§ What the exercise asks
Find each line below containing the word "also" and copy it.
━━━━━━━━
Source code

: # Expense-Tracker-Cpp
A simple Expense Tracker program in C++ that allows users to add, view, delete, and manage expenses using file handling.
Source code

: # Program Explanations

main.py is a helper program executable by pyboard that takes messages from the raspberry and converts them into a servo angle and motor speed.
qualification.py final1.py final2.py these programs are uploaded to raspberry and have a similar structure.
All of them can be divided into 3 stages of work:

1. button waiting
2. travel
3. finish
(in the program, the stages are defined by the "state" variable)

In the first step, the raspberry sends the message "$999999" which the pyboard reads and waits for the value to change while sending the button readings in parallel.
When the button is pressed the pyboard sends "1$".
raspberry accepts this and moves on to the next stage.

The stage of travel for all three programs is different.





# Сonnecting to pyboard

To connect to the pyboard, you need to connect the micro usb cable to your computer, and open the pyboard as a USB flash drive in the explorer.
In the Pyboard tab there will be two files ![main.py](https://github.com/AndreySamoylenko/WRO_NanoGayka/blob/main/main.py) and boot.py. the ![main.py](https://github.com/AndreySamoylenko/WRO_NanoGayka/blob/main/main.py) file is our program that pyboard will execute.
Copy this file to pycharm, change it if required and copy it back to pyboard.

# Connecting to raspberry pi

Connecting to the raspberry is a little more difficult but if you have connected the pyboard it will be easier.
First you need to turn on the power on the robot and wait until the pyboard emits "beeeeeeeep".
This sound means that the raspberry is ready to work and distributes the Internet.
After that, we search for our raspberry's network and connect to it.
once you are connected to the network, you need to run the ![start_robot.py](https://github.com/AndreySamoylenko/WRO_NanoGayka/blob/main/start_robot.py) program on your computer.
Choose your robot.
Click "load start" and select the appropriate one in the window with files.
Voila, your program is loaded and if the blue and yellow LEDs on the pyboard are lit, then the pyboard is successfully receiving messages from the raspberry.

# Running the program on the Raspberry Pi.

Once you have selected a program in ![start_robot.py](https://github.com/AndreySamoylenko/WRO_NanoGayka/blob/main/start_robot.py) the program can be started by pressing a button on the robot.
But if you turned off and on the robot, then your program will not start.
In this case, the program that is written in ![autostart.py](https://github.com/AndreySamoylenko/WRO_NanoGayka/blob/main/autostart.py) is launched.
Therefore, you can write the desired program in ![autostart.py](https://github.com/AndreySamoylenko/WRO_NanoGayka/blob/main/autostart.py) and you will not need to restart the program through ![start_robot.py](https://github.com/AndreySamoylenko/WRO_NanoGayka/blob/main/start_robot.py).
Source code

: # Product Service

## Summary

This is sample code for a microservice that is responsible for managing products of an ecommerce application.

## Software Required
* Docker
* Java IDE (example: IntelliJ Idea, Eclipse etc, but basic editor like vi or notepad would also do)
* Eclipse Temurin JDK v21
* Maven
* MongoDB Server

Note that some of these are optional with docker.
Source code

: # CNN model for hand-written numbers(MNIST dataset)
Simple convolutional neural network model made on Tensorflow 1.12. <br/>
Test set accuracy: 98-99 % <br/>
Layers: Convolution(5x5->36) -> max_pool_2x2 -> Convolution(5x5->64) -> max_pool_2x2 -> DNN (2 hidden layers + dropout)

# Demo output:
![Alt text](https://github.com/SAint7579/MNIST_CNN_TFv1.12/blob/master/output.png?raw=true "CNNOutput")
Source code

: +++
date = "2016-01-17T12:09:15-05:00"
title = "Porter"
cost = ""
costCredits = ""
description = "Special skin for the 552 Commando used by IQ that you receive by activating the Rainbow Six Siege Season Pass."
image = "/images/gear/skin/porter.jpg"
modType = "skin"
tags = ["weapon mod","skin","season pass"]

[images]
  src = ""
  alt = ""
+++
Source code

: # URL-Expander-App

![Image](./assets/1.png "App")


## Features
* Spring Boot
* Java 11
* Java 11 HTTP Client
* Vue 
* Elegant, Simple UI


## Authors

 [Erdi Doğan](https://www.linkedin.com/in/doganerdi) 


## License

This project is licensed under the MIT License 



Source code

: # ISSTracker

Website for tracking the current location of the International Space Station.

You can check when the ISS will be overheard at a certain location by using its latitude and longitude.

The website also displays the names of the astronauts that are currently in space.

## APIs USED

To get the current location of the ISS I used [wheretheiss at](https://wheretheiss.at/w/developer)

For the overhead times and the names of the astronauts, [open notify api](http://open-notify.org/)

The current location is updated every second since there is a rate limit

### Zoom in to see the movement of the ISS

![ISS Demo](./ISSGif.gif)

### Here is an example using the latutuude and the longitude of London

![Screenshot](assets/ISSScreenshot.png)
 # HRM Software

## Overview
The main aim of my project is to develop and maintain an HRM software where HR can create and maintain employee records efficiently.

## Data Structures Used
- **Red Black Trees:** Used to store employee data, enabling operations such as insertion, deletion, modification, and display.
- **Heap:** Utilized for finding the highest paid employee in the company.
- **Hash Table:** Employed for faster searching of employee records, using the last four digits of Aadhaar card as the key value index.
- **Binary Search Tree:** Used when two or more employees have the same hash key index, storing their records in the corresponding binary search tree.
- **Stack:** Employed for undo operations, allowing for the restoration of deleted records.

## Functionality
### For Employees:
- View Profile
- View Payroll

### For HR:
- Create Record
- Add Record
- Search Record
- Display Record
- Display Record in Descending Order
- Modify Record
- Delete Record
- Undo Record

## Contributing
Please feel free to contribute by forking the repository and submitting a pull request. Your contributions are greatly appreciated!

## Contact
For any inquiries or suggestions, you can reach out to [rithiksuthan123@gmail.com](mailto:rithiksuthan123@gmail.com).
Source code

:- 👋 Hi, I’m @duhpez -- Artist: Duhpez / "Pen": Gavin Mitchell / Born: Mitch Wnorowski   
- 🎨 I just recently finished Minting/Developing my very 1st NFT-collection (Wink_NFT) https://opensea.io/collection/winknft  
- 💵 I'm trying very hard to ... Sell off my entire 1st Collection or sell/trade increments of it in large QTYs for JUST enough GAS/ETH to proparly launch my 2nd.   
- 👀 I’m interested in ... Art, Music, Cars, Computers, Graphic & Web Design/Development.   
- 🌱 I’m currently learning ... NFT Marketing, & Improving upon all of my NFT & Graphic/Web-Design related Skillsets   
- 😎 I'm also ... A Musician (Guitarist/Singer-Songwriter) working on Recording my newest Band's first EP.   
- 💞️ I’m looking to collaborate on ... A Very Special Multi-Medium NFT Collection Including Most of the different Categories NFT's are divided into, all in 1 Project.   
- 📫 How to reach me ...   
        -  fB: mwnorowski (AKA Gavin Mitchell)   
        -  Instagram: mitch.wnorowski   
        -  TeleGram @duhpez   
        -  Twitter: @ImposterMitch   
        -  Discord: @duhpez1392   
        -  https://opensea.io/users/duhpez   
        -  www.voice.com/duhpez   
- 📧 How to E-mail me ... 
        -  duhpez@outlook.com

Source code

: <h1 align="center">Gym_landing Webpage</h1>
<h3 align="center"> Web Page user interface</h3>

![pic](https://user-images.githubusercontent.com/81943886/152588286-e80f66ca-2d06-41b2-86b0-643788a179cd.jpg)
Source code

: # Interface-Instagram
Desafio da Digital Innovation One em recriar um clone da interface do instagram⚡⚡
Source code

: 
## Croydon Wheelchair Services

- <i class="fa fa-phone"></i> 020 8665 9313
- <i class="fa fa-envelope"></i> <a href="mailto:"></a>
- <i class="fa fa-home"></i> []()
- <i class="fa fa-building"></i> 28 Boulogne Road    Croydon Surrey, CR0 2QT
━━━━━━━━
§ Exercise solution
* Java IDE (example: IntelliJ Idea, Eclipse etc, but basic editor like vi or notepad would also do)
The website also displays the names of the astronauts that are currently in space.
- 😎 I'm also ... A Musician (Guitarist/Singer-Songwriter) working on Recording my newest Band's first EP.   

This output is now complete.